2016 has been a banner year for consumer Virtual Reality technology. The Oculus Rift (arguably the first successful VR platform) was released earlier this year and the well-reviewed Oculus Touch controller arrived this month just in time for the holiday season. Microsoft, Playstation, Google, and other big names have also released VR products. While VR technology has largely captured the public imagination in the context of gaming, there are many innovative possibilities for its use and development in the near future.
What can innovative minds learn from the long history of efforts to develop effective virtual reality technology, and what new possibilities does it create?
The Long Wait for Virtual Reality
Humans have always sought entertainment and escape in the form of transportive visual experiences. The seeds of what would become virtual reality were planted in the early 1800s, when scientist Charles Wheatstone first demonstrated the brain’s capability to transform two-dimensional images from each eye into one unified three-dimensional image. This led to the invention of the stereoscope, which was popularized as the View-Master in 1939 (and still echoes today in products such as Google Cardboard).
It shouldn’t surprise regular readers to learn that VR as we know it was first posited by speculative fiction author Stanley G. Weinbaum, whose Pygmalion’s Spectacles introduced the idea of experiencing a fictional world through a pair of goggles with multi-sensory features. There have been many iterations of such a device over the past century, and the road to today’s virtual reality immersion technology took many detours along the way.
Virtual Reality as Simulator
One notable pursuit of virtual reality has been to create simulators for training experiences that are impossible or unsafe to pursue in “the real world.” Flight and combat simulators in particular have contributed to the technological development that enables the VR technology we see today.
The first commercial flight simulator was developed in 1929 by Edward Link and dubbed the “Link Trainer.” It’s estimated that over 10,000 of these electromechanical devices were used in the initial training and skill development of 500,000 pilots during World War II. Likewise, in 1961 engineers developed the Headsight – the first head mounted, motion-tracking device – to enable viewer controlled remote viewing of dangerous military situations.
In the 1990s the video game community began integrating existing technology in both virtual reality and haptics (tactile feedback technology) to create early VR games. Since then, demand for increasingly sophisticated gaming and entertainment experiences has been the driving force behind commercial VR.
Augmented Reality: Google Glass & SnapChat Spectacles
A recent article in FastCompany by futurist John Koetsier takes a look into the potential of virtual reality, positing that the transformative combination of VR with artificial intelligence and miniaturized technology will usher in a future of augmented reality. The failed trajectory of Google Glass serves as a cautionary tale for the industry, but several new products are poised to succeed where Google failed.
It may be that we aren’t quite ready to embrace a future in which technology becomes an extension of our bodies, or that the privacy concerns stirred by Google Glass prevented it from becoming an acceptable public presence. Regardless, augmented reality technology continues to be developed and refined with an eye to the mass market. SnapChat is creating significant buzz with its new Spectacles, having learned from Google’s mistakes and streamlined functionality at a lower price point. It also doesn’t hurt that their whimsical design suggests a toy rather than a cyborg.

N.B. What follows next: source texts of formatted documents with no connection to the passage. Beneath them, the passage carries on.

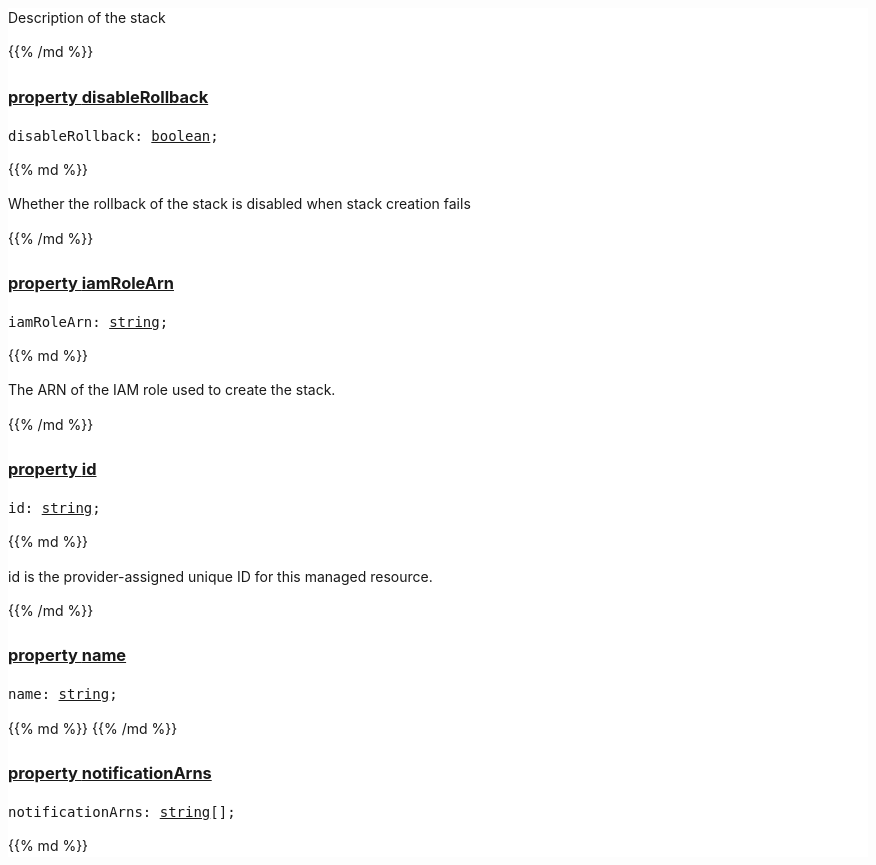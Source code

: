 Description of the stack

{{% /md %}}
</div>
<h3 class="pdoc-member-header" id="GetStackResult-disableRollback">
<a class="pdoc-child-name" href="https://github.com/pulumi/pulumi-aws/blob/4587f51e21d4082d41ef2a51683fba5eef224c5b/sdk/nodejs/cloudformation/getStack.ts#L68">property <b>disableRollback</b></a>
</h3>
<div class="pdoc-member-contents">
<pre class="highlight"><span class='kd'></span>disableRollback: <span class='kd'><a href='https://developer.mozilla.org/en-US/docs/Web/JavaScript/Reference/Global_Objects/Boolean'>boolean</a></span>;</pre>
{{% md %}}

Whether the rollback of the stack is disabled when stack creation fails

{{% /md %}}
</div>
<h3 class="pdoc-member-header" id="GetStackResult-iamRoleArn">
<a class="pdoc-child-name" href="https://github.com/pulumi/pulumi-aws/blob/4587f51e21d4082d41ef2a51683fba5eef224c5b/sdk/nodejs/cloudformation/getStack.ts#L72">property <b>iamRoleArn</b></a>
</h3>
<div class="pdoc-member-contents">
<pre class="highlight"><span class='kd'></span>iamRoleArn: <span class='kd'><a href='https://developer.mozilla.org/en-US/docs/Web/JavaScript/Reference/Global_Objects/String'>string</a></span>;</pre>
{{% md %}}

The ARN of the IAM role used to create the stack.

{{% /md %}}
</div>
<h3 class="pdoc-member-header" id="GetStackResult-id">
<a class="pdoc-child-name" href="https://github.com/pulumi/pulumi-aws/blob/4587f51e21d4082d41ef2a51683fba5eef224c5b/sdk/nodejs/cloudformation/getStack.ts#L101">property <b>id</b></a>
</h3>
<div class="pdoc-member-contents">
<pre class="highlight"><span class='kd'></span>id: <span class='kd'><a href='https://developer.mozilla.org/en-US/docs/Web/JavaScript/Reference/Global_Objects/String'>string</a></span>;</pre>
{{% md %}}

id is the provider-assigned unique ID for this managed resource.

{{% /md %}}
</div>
<h3 class="pdoc-member-header" id="GetStackResult-name">
<a class="pdoc-child-name" href="https://github.com/pulumi/pulumi-aws/blob/4587f51e21d4082d41ef2a51683fba5eef224c5b/sdk/nodejs/cloudformation/getStack.ts#L73">property <b>name</b></a>
</h3>
<div class="pdoc-member-contents">
<pre class="highlight"><span class='kd'></span>name: <span class='kd'><a href='https://developer.mozilla.org/en-US/docs/Web/JavaScript/Reference/Global_Objects/String'>string</a></span>;</pre>
{{% md %}}
{{% /md %}}
</div>
<h3 class="pdoc-member-header" id="GetStackResult-notificationArns">
<a class="pdoc-child-name" href="https://github.com/pulumi/pulumi-aws/blob/4587f51e21d4082d41ef2a51683fba5eef224c5b/sdk/nodejs/cloudformation/getStack.ts#L77">property <b>notificationArns</b></a>
</h3>
<div class="pdoc-member-contents">
<pre class="highlight"><span class='kd'></span>notificationArns: <span class='kd'><a href='https://developer.mozilla.org/en-US/docs/Web/JavaScript/Reference/Global_Objects/String'>string</a></span>[];</pre>
{{% md %}}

Emerging Clinical Possibilities
While commercial VR is still primarily focused on gaming and entertainment, this emerging technology has exciting applications that reach far beyond simple escapism. In fact, this may prove to be Google Glass’s salvation. Augmented reality efforts focusing on medical applications have been in the news recently, including a recent $23M raise by Google Glass startup Augmedix, which seeks to pair doctors and nurses with remote scribes who handle note taking, charting, and documentation so that medical professionals have more time to spend with patients.
Another promising development in virtual reality comes from Australian company Liminal, which has created an immersive experience called Joy to alleviate loneliness and boredom in bed-bound hospital patients. While the product is in early testing, Liminal cites research indicating that lonely patients have longer recovery times and increased risk of disease. Mashable quotes neuroscientist Sami Yamin as saying “I think VR is going to have a massive impact on the medical profession… [from] assessment and early diagnosis, to rehabilitation and ongoing recovery and pain management.” Testing is also underway for multiple “exposure therapy” immersive experiences targeting PTSD, fear of public speaking, and even arachnophobia.
Creating the Future of Virtual & Augmented Reality
Innovators in the field of virtual reality are awakening to the possibilities of deploying this new technology to enhance the human experience in addition to providing escapism and entertainment. Perhaps one lesson from Google Glass is that the market is distrustful of VR experiences that give one individual an isolated experience in the public sphere. Could it be that the future of virtual reality is in helping us reach and serve each other better by facilitating human connection rather than replacing it?
The immense range of possibilities created by this emerging technology offer entrepreneurs and innovators a chance to reflect on important questions. With potential applications in medicine, education, communication, entertainment and other fields, how can we play a part in shaping a future that enriches the human experience?